* Problem details *
Wherever the word "money" appears in a line of the records, copy that line.

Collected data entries
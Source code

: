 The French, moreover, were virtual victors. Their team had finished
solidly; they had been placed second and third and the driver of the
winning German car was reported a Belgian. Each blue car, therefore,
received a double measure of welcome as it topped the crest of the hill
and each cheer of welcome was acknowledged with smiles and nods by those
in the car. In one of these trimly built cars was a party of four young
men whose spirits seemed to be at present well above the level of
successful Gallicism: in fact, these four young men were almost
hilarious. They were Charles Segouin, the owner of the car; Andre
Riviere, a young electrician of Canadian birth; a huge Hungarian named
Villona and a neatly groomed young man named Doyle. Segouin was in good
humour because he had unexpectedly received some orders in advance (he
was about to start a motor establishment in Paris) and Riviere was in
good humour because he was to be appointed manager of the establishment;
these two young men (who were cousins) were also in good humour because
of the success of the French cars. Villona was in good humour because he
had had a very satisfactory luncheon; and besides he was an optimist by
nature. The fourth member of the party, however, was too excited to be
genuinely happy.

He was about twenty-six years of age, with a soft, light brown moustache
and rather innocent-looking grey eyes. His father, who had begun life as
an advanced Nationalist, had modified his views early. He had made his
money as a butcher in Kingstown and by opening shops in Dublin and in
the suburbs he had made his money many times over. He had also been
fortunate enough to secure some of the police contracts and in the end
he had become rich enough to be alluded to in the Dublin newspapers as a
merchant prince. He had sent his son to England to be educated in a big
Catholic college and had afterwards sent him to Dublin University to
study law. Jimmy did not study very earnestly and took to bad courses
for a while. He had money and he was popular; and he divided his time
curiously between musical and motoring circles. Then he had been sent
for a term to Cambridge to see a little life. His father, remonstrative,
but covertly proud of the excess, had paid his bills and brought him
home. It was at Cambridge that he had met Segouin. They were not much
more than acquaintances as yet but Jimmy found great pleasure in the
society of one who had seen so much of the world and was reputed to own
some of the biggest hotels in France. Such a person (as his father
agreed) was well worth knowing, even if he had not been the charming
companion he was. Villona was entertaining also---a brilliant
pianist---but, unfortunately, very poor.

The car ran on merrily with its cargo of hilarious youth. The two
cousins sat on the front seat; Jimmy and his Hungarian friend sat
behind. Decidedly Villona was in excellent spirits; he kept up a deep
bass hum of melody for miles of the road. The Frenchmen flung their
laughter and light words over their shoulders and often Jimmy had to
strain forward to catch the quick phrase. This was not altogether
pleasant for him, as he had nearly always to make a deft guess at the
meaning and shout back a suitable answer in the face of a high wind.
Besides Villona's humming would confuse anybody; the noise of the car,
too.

* Answer box *
money as a butcher in Kingstown and by opening shops in Dublin and in
the suburbs he had made his money many times over. He had also been
for a while. He had money and he was popular; and he divided his time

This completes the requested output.